--- START ---
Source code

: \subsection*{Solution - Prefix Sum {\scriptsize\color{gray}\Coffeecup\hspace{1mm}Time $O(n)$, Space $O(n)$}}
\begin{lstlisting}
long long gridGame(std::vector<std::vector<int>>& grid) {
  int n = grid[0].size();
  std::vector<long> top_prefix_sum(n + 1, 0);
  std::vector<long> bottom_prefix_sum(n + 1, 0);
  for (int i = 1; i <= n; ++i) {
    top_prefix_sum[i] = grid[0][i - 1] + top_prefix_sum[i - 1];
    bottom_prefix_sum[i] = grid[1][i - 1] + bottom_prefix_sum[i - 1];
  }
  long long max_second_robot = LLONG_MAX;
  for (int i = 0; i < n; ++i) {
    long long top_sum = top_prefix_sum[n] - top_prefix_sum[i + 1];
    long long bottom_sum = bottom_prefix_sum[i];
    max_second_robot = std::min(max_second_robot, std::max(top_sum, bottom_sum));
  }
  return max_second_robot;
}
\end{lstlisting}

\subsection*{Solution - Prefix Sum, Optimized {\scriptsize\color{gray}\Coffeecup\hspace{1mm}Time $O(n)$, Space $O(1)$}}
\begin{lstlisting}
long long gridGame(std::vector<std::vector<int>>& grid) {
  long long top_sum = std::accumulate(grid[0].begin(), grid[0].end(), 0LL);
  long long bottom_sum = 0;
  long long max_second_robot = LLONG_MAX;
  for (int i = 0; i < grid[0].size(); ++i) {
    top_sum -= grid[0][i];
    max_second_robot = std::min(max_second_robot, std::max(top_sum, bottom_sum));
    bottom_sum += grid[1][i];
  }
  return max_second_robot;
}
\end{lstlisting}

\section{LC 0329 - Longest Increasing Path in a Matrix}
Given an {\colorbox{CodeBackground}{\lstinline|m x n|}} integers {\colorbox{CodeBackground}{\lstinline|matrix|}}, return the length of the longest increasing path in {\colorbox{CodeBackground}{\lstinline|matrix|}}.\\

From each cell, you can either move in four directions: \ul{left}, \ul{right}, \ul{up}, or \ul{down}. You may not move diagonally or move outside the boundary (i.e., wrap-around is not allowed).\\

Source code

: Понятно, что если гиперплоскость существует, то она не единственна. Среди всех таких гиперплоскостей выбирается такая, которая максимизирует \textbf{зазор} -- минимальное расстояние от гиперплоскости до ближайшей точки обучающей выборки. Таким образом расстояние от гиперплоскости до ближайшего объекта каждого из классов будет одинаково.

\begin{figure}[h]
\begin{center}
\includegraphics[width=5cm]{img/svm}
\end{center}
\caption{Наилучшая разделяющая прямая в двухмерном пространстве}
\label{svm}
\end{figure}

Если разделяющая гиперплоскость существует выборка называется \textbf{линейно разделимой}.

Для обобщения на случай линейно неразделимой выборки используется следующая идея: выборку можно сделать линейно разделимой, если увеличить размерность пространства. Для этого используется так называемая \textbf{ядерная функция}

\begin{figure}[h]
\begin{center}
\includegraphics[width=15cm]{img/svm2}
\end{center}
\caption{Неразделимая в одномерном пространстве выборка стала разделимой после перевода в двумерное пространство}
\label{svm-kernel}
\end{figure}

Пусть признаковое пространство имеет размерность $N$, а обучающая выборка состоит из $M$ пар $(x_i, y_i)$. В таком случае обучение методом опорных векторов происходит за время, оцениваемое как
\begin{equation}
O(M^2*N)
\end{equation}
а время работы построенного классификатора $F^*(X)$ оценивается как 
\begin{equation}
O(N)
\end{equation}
--- END ---
● What you will do: Take every line of the material that contains the word "время", and copy it.

● Reply to the task:
Пусть признаковое пространство имеет размерность $N$, а обучающая выборка состоит из $M$ пар $(x_i, y_i)$. В таком случае обучение методом опорных векторов происходит за время, оцениваемое как
а время работы построенного классификатора $F^*(X)$ оценивается как 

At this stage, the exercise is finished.